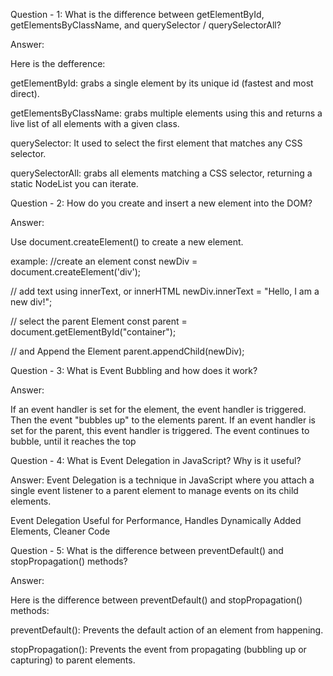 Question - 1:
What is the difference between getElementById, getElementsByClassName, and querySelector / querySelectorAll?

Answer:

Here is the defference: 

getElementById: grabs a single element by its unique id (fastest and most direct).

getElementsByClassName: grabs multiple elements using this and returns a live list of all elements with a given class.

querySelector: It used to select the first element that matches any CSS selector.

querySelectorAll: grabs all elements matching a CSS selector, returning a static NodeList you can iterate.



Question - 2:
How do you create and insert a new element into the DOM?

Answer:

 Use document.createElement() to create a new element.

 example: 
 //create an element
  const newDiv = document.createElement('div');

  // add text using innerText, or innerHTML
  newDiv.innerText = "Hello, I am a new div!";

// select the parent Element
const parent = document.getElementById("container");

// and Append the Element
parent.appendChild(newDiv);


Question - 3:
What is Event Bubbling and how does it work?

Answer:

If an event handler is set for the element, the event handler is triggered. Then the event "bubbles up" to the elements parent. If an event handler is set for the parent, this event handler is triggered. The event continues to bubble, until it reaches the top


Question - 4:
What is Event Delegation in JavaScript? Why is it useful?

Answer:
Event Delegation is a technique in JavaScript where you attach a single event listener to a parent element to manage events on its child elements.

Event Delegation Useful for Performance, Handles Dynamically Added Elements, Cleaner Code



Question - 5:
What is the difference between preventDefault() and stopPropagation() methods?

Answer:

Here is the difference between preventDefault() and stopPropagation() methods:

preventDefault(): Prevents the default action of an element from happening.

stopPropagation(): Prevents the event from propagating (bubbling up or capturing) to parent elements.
□ □ □ □ □ □ □
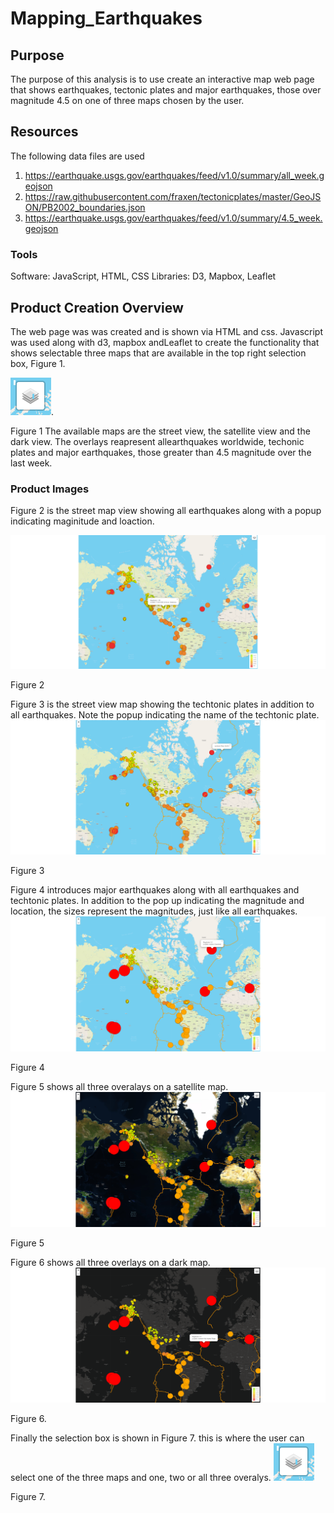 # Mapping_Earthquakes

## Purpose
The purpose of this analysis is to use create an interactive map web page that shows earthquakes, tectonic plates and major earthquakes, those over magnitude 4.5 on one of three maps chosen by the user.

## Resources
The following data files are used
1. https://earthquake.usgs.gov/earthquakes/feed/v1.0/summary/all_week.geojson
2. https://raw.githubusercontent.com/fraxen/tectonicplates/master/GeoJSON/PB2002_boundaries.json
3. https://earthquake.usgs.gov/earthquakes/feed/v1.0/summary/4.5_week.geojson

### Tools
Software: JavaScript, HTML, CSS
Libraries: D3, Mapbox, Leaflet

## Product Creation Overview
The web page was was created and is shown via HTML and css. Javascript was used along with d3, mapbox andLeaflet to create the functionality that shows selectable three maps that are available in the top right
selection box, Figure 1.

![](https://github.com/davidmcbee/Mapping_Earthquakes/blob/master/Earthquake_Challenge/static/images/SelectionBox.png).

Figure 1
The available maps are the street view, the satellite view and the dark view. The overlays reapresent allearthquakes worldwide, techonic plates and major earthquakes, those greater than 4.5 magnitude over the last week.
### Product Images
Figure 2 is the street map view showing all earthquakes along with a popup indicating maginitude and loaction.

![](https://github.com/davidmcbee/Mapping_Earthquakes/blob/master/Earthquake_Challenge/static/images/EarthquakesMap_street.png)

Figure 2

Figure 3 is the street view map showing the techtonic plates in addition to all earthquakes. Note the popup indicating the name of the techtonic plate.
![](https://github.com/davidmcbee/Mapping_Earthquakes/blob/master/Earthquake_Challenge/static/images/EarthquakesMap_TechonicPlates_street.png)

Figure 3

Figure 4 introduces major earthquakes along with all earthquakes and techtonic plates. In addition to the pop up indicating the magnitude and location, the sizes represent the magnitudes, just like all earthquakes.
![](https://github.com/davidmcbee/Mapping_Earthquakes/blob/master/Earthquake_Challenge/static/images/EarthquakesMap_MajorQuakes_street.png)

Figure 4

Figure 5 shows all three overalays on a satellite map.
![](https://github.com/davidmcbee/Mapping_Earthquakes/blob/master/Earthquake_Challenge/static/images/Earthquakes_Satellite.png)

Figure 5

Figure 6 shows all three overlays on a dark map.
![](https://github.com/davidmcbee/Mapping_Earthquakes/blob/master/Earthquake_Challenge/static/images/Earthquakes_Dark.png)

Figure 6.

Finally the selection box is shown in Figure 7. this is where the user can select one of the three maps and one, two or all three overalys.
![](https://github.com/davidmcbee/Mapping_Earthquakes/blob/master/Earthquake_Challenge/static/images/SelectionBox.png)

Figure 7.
□ □ □ □ □ □ □
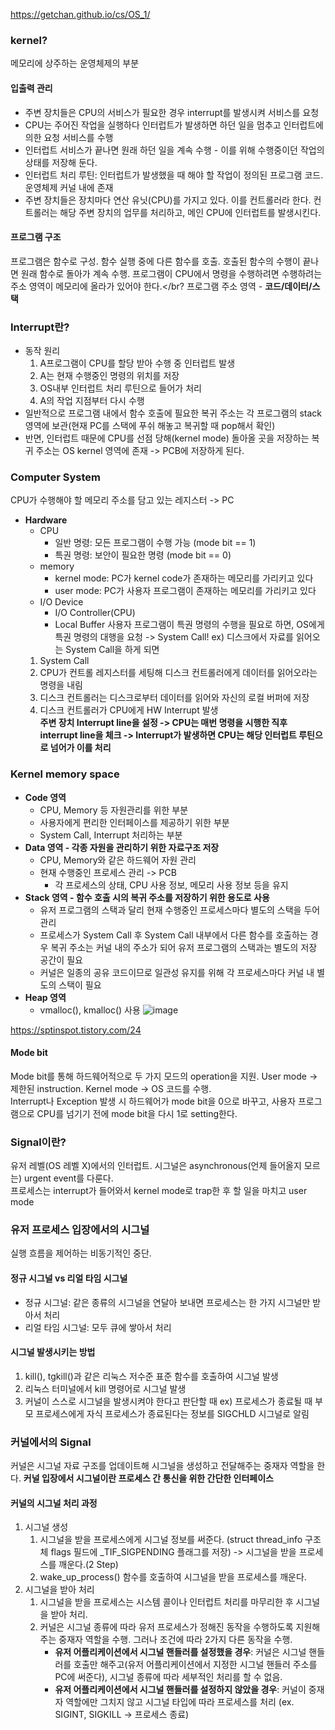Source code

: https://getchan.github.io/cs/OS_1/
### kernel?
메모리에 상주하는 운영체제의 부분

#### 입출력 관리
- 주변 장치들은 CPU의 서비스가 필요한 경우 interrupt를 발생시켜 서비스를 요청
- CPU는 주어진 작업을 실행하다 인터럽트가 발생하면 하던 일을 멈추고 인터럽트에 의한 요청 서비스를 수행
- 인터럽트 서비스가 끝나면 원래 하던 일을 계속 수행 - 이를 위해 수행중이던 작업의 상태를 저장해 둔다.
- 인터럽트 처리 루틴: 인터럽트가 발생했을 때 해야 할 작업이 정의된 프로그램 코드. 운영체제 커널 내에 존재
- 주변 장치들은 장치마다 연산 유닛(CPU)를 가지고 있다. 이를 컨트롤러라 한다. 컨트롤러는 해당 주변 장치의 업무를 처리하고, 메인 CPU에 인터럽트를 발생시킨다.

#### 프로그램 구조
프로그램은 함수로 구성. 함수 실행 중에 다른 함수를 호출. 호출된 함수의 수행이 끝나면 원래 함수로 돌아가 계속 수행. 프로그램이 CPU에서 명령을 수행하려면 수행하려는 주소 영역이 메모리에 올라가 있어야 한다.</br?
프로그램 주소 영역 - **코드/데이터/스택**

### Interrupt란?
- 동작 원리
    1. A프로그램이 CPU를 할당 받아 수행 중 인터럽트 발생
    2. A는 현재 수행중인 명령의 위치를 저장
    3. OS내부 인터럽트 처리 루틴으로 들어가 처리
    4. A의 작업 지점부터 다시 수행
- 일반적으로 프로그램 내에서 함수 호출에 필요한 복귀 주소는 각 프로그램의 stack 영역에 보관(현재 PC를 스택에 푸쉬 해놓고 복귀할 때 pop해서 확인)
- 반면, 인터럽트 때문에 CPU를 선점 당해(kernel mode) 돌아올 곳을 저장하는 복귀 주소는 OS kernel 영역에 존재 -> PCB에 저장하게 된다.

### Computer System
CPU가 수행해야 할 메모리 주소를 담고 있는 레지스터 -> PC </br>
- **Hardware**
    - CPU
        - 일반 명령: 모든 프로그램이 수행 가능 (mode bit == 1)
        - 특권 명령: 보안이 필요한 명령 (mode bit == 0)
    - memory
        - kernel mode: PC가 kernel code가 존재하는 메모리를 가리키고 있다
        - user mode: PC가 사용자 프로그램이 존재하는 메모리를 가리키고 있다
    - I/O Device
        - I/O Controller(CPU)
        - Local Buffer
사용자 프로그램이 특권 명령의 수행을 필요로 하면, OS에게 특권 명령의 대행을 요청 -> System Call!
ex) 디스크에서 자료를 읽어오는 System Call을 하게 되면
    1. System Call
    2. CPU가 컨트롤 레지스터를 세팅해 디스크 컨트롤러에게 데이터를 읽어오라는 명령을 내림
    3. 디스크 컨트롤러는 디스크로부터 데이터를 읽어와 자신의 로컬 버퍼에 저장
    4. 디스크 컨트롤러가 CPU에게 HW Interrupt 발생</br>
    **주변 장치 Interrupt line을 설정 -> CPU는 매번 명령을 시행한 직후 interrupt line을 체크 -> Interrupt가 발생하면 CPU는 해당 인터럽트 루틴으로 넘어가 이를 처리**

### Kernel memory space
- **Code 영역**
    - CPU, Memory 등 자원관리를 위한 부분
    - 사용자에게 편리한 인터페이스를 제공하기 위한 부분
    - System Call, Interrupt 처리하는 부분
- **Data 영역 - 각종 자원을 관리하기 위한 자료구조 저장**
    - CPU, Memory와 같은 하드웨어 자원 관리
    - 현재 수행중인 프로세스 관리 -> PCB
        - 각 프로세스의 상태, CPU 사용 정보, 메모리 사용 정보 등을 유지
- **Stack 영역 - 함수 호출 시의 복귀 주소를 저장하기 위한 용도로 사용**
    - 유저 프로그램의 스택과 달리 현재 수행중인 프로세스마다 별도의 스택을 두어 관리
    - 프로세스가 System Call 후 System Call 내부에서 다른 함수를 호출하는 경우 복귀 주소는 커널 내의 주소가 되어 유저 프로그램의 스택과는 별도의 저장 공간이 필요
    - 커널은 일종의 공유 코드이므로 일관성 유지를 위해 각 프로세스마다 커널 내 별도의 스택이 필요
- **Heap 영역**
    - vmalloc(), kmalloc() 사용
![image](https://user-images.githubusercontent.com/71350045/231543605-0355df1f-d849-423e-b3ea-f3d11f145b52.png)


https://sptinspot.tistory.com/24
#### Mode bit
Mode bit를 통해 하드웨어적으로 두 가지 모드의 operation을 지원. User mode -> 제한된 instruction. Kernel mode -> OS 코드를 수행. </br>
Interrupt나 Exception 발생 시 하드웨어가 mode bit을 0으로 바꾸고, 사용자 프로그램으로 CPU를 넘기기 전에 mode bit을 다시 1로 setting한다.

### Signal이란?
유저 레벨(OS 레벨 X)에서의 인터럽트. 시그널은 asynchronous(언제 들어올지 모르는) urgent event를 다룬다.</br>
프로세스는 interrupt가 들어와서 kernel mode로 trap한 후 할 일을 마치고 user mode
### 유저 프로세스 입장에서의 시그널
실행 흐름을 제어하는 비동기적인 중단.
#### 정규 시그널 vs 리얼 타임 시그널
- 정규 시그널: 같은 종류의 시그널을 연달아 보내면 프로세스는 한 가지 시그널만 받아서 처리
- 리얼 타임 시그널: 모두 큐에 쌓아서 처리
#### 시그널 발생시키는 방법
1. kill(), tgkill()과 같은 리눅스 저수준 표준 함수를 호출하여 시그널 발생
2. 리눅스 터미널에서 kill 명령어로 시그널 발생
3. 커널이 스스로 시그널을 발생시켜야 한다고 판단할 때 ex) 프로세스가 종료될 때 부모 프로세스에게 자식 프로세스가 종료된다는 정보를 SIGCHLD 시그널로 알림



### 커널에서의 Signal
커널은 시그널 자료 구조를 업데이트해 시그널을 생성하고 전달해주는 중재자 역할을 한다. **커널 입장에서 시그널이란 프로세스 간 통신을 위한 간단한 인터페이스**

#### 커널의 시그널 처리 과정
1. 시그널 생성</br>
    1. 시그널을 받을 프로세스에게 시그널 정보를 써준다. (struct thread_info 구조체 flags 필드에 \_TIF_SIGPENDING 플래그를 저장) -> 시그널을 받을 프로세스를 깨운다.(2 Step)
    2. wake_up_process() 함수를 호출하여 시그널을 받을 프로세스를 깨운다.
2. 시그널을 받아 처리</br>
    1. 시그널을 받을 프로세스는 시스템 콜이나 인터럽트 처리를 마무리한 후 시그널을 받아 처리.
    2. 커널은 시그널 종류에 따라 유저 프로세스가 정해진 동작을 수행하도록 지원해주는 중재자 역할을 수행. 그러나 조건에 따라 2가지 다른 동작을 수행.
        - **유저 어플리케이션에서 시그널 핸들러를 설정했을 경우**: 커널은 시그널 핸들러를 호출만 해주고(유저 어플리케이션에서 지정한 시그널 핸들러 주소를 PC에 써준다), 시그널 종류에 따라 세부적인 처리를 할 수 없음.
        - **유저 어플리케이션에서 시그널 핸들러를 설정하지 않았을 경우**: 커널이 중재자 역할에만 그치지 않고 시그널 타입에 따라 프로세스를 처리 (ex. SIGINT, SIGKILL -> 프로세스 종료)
□ □ □ □ □ □ □
* **WHAT THE EXERCISE ASKS**: Check each line of the records above, and copy those that hold the word "indicating".

* **ANSWER FOR THE TASK**:
Figure 2 is the street map view showing all earthquakes along with a popup indicating maginitude and loaction.
Figure 3 is the street view map showing the techtonic plates in addition to all earthquakes. Note the popup indicating the name of the techtonic plate.
Figure 4 introduces major earthquakes along with all earthquakes and techtonic plates. In addition to the pop up indicating the magnitude and location, the sizes represent the magnitudes, just like all earthquakes.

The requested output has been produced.